Six conventional machine learning algorithms were employed to construct the LCOS prediction models will all variables (full models), including logistic regression (LR), support vector machine (SVM), decision tree (DT), random forest (RF), extreme gradient boosting (XGB), and light gradient boosting machine (LGB).

Boruta and the least absolute shrinkage and selection operator (LASSO) were used to select the optimal subset of variables. All variables confirmed as important by the Boruta algorithm were entered the LASSO regressing. Finally, variables identified by LASSO regression were included for constructing reduced models using the same six machine learning algorithms.

Statistical analyses

Baseline characteristics of patients in the training and test sets were compared. Measurements conforming to a normal distribution were described as mean ± standard deviation. Student’s t-test was employed for comparisons. Measurement data that did not conform to a normal distribution were denoted as median [lower quartile-upper quartile]. Wilcoxon rank-sum tests were performed to draw comparisons. The enumeration data were represented as frequency and percentage and compared by performing Pearson χ² test. Fisher’s exact test was performed under the expected frequencies of one or more cells less than 5. The difference was considered with statistical significance at P < 0.05.

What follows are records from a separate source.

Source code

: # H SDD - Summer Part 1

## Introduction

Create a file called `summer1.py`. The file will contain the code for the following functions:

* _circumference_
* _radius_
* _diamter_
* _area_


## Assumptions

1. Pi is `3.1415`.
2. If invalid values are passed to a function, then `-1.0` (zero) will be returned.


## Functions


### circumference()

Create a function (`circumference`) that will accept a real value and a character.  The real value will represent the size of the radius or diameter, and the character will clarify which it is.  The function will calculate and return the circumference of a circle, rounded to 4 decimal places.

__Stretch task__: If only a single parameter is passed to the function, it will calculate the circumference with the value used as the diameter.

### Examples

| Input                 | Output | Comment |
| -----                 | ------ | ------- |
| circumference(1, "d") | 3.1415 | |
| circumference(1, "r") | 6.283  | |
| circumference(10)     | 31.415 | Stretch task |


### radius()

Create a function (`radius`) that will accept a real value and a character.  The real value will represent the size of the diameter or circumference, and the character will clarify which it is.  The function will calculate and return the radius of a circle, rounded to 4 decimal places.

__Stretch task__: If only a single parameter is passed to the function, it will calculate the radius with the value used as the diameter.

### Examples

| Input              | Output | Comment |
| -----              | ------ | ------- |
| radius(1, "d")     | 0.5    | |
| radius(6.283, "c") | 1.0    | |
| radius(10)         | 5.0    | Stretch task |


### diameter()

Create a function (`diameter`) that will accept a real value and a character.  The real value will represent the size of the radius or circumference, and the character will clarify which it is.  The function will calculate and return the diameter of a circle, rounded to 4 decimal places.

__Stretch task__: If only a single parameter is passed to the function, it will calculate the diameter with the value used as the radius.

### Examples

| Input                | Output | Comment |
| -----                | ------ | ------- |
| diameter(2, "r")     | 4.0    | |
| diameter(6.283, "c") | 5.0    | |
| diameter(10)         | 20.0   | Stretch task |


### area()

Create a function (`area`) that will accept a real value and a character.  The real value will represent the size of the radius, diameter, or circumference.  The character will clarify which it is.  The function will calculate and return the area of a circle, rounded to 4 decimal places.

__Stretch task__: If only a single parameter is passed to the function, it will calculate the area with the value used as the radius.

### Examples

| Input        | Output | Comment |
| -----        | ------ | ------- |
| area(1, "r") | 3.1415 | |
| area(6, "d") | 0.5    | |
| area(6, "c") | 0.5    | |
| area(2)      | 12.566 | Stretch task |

The discriminations of models were evaluated by the area under curve (AUC) of the receiver operating characteristic (ROC), accuracy, sensitivity, specificity and calibration of the models were assessed by the calibration curve and Brier score. Shapley Additive explanation (SHAP) and Local Interpretable Model-Agnostic Explanations (LIME) were used to provide consistent and locally accurate values for each variable within the prediction models. All analyses were conducted in R (version 3.6.3) and Python (version 3.7).

Results

Overall, the eligibility of 1,681 patients who underwent cardiac surgery and were admitted to the Cardiovascular ICU of Nanjing First Hospital, Nanjing Medical University, from June 2019 to November 2020 was assessed. The excluded cases were as follows: 35 cases were younger than 18 years old, 8 patients were dead or discharged within 48 h after surgery and 53 patients had uncompleted data. Finally, 1585 patients [982 (62.0%) male, 18 to 88 years old] were enrolled for analyses. Among them, 386 (24.4%) patients received PAC insertion during the surgery, and the proportion of PAC use varied by surgery types (Supplementary Table 2). Among patients with PAC, 61 (15.8%) were diagnosed with LCOS by CI criterion, and among the other 1,199 patients without PAC, 151 (12.6%) were diagnosed with LCOS by other criteria. Overall, 212 (13.4%) patients developed LCOS postoperatively. Compared to patients without LCOS, patients with LCOS had prolonged MV time (20.25 [13.08,40.38] vs. 9.50 [7.00,15.33] hours, P < 0.001), longer ICU stay time (3.0 [2.0,6.0] vs. 1.0 [1.0,2.0] days, P < 0.001) and hospital stay time (21.0 [16.0,27.0] vs. 17.0 [14.0,21.0] days, P < 0.001). There was no significant difference in morbidity between patients with LCOS diagnosed by CI criterion and other criteria (15.6 vs. 12.5%, P = 0.127), and patients with LCOS diagnosed by different criteria had similar prognoses (Supplementary Figure 2), indicating consistency between the different criteria.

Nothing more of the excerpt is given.